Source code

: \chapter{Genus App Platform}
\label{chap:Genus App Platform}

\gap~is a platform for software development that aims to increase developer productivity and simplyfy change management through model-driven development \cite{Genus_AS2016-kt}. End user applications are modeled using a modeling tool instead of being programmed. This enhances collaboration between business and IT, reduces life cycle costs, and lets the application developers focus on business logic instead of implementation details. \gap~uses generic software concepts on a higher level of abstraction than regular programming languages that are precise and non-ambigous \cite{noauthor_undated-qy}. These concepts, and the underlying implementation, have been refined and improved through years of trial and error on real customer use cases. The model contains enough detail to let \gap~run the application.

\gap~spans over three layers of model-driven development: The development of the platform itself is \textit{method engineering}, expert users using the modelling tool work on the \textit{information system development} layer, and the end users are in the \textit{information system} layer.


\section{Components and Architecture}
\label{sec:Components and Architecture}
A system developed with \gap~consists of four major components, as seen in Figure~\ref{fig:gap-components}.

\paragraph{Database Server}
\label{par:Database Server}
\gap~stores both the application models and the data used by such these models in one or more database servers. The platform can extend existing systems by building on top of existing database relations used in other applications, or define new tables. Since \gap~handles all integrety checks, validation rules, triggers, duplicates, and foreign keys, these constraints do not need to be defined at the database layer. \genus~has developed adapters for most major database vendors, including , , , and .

Exercise directions
Each of the lines above should be printed again precisely as it reads.

Answer to this exercise
Source code

: \chapter{Genus App Platform}
\label{chap:Genus App Platform}

\gap~is a platform for software development that aims to increase developer productivity and simplyfy change management through model-driven development \cite{Genus_AS2016-kt}. End user applications are modeled using a modeling tool instead of being programmed. This enhances collaboration between business and IT, reduces life cycle costs, and lets the application developers focus on business logic instead of implementation details. \gap~uses generic software concepts on a higher level of abstraction than regular programming languages that are precise and non-ambigous \cite{noauthor_undated-qy}. These concepts, and the underlying implementation, have been refined and improved through years of trial and error on real customer use cases. The model contains enough detail to let \gap~run the application.

\gap~spans over three layers of model-driven development: The development of the platform itself is \textit{method engineering}, expert users using the modelling tool work on the \textit{information system development} layer, and the end users are in the \textit{information system} layer.


\section{Components and Architecture}
\label{sec:Components and Architecture}
A system developed with \gap~consists of four major components, as seen in Figure~\ref{fig:gap-components}.

\paragraph{Database Server}
\label{par:Database Server}
\gap~stores both the application models and the data used by such these models in one or more database servers. The platform can extend existing systems by building on top of existing database relations used in other applications, or define new tables. Since \gap~handles all integrety checks, validation rules, triggers, duplicates, and foreign keys, these constraints do not need to be defined at the database layer. \genus~has developed adapters for most major database vendors, including , , , and .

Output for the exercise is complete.